• **Exercise instructions**:
Exactly and only the lines from the one containing "- 15 is a co-ordinates file." through the close of the entries below are to be set down.

**** Records for processing ****

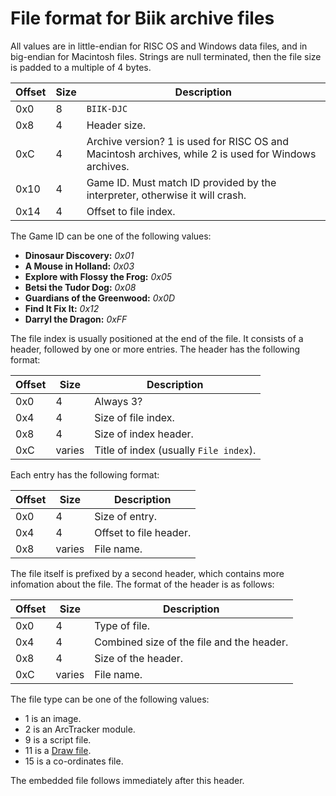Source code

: # File format for Biik archive files

All values are in little-endian for RISC OS and Windows data files, and in big-endian for Macintosh files. Strings are null terminated, then the file size is padded to a multiple of 4 bytes.

| Offset | Size | Description                                                                                          |
| ------ | ---- | ---------------------------------------------------------------------------------------------------- |
| 0x0    | 8    | `BIIK-DJC`                                                                                           |
| 0x8    | 4    | Header size.                                                                                         |
| 0xC    | 4    | Archive version? 1 is used for RISC OS and Macintosh archives, while 2 is used for Windows archives. |
| 0x10   | 4    | Game ID. Must match ID provided by the interpreter, otherwise it will crash.                         |
| 0x14   | 4    | Offset to file index.                                                                                |

The Game ID can be one of the following values:
 - **Dinosaur Discovery:** *0x01*
 - **A Mouse in Holland:** *0x03*
 - **Explore with Flossy the Frog:** *0x05*
 - **Betsi the Tudor Dog:** *0x08*
 - **Guardians of the Greenwood:** *0x0D*
 - **Find It Fix It:** *0x12*
 - **Darryl the Dragon:** *0xFF*

The file index is usually positioned at the end of the file. It consists of a header, followed by one or more entries. The header has the following format:

| Offset | Size   | Description                            |
| ------ | ------ | -------------------------------------- |
| 0x0    | 4      | Always 3?                              |
| 0x4    | 4      | Size of file index.                    |
| 0x8    | 4      | Size of index header.                  |
| 0xC    | varies | Title of index (usually `File index`). |

Each entry has the following format:

| Offset | Size   | Description            |
| ------ | ------ | ---------------------- |
| 0x0    | 4      | Size of entry.         |
| 0x4    | 4      | Offset to file header. |
| 0x8    | varies | File name.             |

The file itself is prefixed by a second header, which contains more infomation about the file. The format of the header is as follows:

| Offset | Size   | Description                               |
| ------ | ------ | ----------------------------------------- |
| 0x0    | 4      | Type of file.                             |
| 0x4    | 4      | Combined size of the file and the header. |
| 0x8    | 4      | Size of the header.                       |
| 0xC    | varies | File name.                                |

The file type can be one of the following values:
- 1 is an image.
- 2 is an ArcTracker module.
- 9 is a script file.
- 11 is a [Draw file](https://www.riscosopen.org/wiki/documentation/show/File%20formats:%20DrawFile).
- 15 is a co-ordinates file.

The embedded file follows immediately after this header.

****

• **Exercise solution**:
- 15 is a co-ordinates file.

The embedded file follows immediately after this header.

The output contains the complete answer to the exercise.